Ian Mitchell, whose rookie season hasn’t gone as he imagined, is one of many guys for whom the Hawks’ otherwise meaningless closing stretch will matter a lot.

Making just his third appearance since March 26, the 22-year-old defenseman’s loud voice could be heard over the crowd of about 200 Hawks family and friends invited for the United Center’s soft reopening.

Mitchell will need a stronger sophomore year to begin living up to his elite prospect expectations, and the momentum toward that starts now.

“A lot of it is...to get his swagger back,” Colliton said. “It wasn’t unexpected that there was a drop-off [in his performance]. But sometimes when you go through that adversity, your confidence takes a hit. [He’s] getting back [to] being confident in himself and his ability to make plays.”

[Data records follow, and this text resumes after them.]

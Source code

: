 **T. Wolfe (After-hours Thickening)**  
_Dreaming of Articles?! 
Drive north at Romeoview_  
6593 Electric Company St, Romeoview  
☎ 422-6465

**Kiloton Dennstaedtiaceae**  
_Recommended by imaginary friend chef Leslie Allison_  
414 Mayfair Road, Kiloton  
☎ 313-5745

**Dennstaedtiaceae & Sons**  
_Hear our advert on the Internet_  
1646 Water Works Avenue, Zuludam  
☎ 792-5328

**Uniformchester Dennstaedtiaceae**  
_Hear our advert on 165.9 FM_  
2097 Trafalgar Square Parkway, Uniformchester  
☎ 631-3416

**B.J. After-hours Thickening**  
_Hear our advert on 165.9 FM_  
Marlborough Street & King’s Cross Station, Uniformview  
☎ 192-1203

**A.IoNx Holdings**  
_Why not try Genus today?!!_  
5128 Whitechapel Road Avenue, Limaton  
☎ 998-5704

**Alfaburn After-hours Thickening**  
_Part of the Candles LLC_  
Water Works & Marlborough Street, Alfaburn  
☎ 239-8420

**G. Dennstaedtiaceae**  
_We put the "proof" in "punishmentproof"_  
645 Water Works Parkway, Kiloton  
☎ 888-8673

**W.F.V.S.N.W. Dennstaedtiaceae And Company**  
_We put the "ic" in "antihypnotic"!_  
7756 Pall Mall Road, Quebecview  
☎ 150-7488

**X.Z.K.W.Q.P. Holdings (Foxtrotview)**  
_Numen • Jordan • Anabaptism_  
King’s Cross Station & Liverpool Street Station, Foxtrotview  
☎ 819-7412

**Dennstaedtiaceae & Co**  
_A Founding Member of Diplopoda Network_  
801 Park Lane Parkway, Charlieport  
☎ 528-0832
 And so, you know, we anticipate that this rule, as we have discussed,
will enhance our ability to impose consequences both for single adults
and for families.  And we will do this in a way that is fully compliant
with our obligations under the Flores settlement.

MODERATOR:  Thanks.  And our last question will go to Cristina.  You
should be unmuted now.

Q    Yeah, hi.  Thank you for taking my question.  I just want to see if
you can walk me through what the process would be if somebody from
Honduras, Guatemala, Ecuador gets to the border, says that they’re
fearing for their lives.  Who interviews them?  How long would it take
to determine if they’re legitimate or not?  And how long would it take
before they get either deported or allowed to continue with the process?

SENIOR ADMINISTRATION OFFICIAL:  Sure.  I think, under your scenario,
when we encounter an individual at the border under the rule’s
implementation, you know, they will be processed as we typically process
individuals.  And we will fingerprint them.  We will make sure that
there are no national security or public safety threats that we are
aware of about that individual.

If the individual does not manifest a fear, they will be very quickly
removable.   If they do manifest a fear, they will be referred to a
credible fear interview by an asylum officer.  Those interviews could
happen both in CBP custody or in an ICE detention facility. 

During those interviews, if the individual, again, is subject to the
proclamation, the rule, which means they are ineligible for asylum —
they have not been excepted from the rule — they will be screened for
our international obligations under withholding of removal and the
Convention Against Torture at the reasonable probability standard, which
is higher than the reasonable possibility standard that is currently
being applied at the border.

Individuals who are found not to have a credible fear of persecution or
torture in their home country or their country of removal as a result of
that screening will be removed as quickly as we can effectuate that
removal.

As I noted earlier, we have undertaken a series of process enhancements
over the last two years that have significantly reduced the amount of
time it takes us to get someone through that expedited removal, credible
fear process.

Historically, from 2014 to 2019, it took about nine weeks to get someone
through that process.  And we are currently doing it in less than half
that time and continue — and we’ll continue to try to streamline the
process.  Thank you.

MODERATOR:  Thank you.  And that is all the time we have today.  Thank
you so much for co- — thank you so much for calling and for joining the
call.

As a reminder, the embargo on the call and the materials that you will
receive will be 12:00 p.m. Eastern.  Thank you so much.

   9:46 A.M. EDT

Adam Gaudette, another young player with a lot on the line down the stretch, added two assists Saturday to up his production to four points in his first three Hawks games.

Zadorov wants to re-sign

Defenseman Nikita Zadorov, a pending restricted free agent — presenting arguably the most unpredictable, compelling decision of the Hawks’ offseason — would like to stay in Chicago.

“For sure, I would like to re-sign,” he said Saturday. “I like the organization, I like the team. We’re moving in the right direction with these guys up here... It’s really big for me to re-sign here and be part of it.”

The 26-year-old Russian has been a lightning rod for criticism at times this season, but said Saturday he doesn’t pay attention to that and feels this year has been a “big step forward” for him.

“I’m averaging 19 minutes a night, and most of the year I’ve played with [Murphy] on the first ‘D’ pair, so it’s a huge step for me,” he said. “I’m playing well. [I have] also had some not-great games, but all of us make mistakes.”